I think the first thing we need before being too bothered by this concern is for someone to come up with a compelling case of a type that would want .indices to return an iterator (or what I've been saying: have it be implemented as an iterator).

[I apologize if I opened up this Pandora's box myself by mistakenly stating that it would need to be an iterator in the cases of sparse or associative arrays.]

bradcray commented 4 years ago

for param rank in 1..x.type.rank { // something with x.indices(rank) }

The problem I see with this approach is that the indices of a multidimensional collection aren't always representable as the cross product of per-dimension index ranges, sparse arrays being a key example. It also has the downside of injecting numbering ("are dimensions 0-based or 1-based?") into an interface that's being designed to avoid the need for such numbering in many cases.

I was worried about the fact that in the current proposal, for an array indices (with or without parens) returns a domain, not a range, and what that might imply about one's ability to write the same code no matter what kind of sequence type was involved.

You're obviously correct in saying that if .indices returns different types in different situations then a given piece of code won't necessarily be generic across all types. But I also think that's OK because I don't view the primary goal of .indices as being to support generic programming. Rather, I view its goals as being (1) calling a property that's common across a number of types by a consistent name for familiarity, (2) removing hard-coded assumptions about what indices our built-in types use (e.g., "0-based or 1-based?")

By analogy, .size doesn't return the same type for all ranges, domains, files, etc. but it's still helpful to have a consistent name for it.

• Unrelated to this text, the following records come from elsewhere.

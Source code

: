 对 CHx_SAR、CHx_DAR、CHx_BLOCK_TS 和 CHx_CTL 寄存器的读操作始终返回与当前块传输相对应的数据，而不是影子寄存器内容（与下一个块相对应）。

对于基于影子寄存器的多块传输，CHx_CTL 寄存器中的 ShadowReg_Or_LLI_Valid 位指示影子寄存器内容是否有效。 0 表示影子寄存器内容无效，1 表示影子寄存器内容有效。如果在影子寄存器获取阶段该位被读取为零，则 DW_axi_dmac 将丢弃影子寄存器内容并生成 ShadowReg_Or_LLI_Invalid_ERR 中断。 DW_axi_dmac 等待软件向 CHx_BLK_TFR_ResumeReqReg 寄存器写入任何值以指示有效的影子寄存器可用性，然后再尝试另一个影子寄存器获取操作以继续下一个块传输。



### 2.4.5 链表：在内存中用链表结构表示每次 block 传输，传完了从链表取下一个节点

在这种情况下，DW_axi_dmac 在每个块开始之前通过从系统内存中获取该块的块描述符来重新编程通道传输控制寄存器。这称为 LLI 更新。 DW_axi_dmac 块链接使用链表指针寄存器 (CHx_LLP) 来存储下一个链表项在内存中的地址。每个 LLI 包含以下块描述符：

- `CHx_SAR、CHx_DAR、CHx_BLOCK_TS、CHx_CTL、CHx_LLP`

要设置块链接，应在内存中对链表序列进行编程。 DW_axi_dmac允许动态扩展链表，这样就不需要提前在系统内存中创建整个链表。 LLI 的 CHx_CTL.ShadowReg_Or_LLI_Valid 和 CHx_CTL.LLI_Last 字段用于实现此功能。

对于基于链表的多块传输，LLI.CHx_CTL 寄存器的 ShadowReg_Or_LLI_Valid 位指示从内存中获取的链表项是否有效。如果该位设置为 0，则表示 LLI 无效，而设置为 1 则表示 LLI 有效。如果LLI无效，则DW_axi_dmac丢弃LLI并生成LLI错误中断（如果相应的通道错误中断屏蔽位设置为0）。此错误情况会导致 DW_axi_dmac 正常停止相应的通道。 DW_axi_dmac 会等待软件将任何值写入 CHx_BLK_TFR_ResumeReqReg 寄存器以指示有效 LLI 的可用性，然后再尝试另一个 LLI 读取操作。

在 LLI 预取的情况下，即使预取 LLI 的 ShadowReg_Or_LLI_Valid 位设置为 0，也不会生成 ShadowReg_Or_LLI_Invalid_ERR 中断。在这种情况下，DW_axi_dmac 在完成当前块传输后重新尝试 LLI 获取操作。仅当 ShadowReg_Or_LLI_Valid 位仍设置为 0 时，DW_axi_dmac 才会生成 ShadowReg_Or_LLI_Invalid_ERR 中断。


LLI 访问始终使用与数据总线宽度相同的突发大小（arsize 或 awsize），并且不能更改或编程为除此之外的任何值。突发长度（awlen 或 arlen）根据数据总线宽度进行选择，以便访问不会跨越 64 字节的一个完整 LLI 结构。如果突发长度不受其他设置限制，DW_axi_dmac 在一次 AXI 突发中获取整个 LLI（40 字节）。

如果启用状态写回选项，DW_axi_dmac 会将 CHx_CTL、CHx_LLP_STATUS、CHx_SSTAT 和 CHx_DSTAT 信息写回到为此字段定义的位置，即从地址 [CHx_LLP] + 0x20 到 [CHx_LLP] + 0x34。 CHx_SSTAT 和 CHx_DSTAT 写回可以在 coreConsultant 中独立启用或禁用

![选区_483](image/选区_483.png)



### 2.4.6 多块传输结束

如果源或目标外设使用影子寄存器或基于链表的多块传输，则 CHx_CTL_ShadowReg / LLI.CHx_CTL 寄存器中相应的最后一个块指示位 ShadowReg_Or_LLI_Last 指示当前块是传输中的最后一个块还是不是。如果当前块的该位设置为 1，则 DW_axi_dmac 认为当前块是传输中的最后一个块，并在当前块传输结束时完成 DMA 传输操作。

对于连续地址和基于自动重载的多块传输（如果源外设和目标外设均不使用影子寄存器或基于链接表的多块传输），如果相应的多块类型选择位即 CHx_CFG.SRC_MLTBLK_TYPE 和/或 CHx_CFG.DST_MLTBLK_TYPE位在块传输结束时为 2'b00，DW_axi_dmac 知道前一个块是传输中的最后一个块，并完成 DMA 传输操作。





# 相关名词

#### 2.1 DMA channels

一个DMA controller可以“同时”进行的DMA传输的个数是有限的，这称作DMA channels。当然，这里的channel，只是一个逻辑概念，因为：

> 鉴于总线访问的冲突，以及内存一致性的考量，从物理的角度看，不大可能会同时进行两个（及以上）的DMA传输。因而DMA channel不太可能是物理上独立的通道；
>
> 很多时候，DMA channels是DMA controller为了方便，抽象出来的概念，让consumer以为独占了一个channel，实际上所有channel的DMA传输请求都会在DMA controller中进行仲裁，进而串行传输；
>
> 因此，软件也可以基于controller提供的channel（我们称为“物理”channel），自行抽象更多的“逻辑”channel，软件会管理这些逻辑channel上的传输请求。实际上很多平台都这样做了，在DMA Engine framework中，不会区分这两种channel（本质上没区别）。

That said, like .size, I also believe there's also enough commonality across domains and ranges (the main types I expect .indices to return) that many simple patterns will translate across different scenarios even though the types returned may differ. By analogy, many forall loops over domains, arrays, ranges, or tuples can be written similarly in simple cases regardless of the fact that the index types may turn out to be very different. But it's also easy to write forall loops (or code near .size queries for that matter) that are sufficiently sensitive to the specific type being used that they'll break in other cases. But I don't see that as an indication that forall loops or .size queries are broken, just that when writing generic-ish code, the author needs to be mindful of what assumptions they're baking into it.

gbtitus commented 4 years ago

... the indices of a multidimensional collection aren't always representable as the cross product of per-dimension index ranges, ...

and

... has the downside of injecting numbering ("are dimensions 0-based or 1-based?") into an interface that's being designed to avoid the need for such numbering ...

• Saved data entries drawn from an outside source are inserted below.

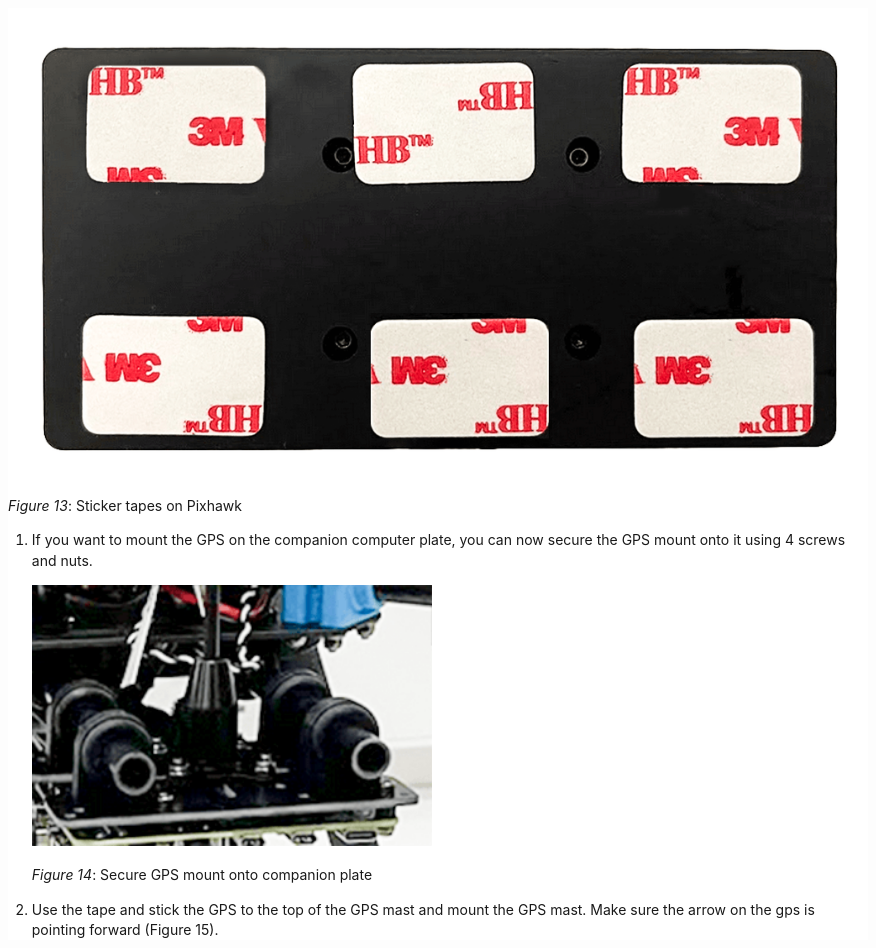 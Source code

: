    ![Flight controller mounting stickers](../../assets/airframes/multicopter/x500_v2_holybro_pixhawk5x/pixhawk5x_stickertapes.png)

   _Figure 13_: Sticker tapes on Pixhawk

1. If you want to mount the GPS on the companion computer plate, you can now secure the GPS mount onto it using 4 screws and nuts.

   <img src="../../assets/airframes/multicopter/x500_v2_holybro_pixhawk5x/gps_mount_plate.png" width="400" title="Secure GPS mount onto companion plate" />

   _Figure 14_: Secure GPS mount onto companion plate


1. Use the tape and stick the GPS to the top of the GPS mast and mount the GPS mast. Make sure the arrow on the gps is pointing forward (Figure 15).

Points taken, and I guess for the latter one would just have to go through x.domain.dims() to get to the dimensions, so indices or indices() wouldn't be involved anyway.

I've changed my vote now, because this query seems more data-like than computation-like to me.

ben-albrecht commented 4 years ago

Something bothers me about a paren-less method (x.indices) returning an iterator. Are there many other instances of this in the standard library?

I think the first thing we need before being too bothered by this concern is for someone to come up with a compelling case of a type that would want .indices to return an iterator (or what I've been saying: have it be implemented as an iterator).

[I apologize if I opened up this Pandora's box myself by mistakenly stating that it would need to be an iterator in the cases of sparse or associative arrays.]

OK. I think that clears things up for me.

To summarize: The current design is that indices will always be a domain or range (unless someone proposes a case for otherwise), therefore I am voting in favor of .indices.

bradcray commented 4 years ago

Thanks to everyone for stepping up to vote and for caucusing. Based on the votes and discussion, let's go with paren-less .indices (it may not have felt like it, but I was pretty on the fence when I posted the voting options, and the discussion definitely helped me make up my mind as well).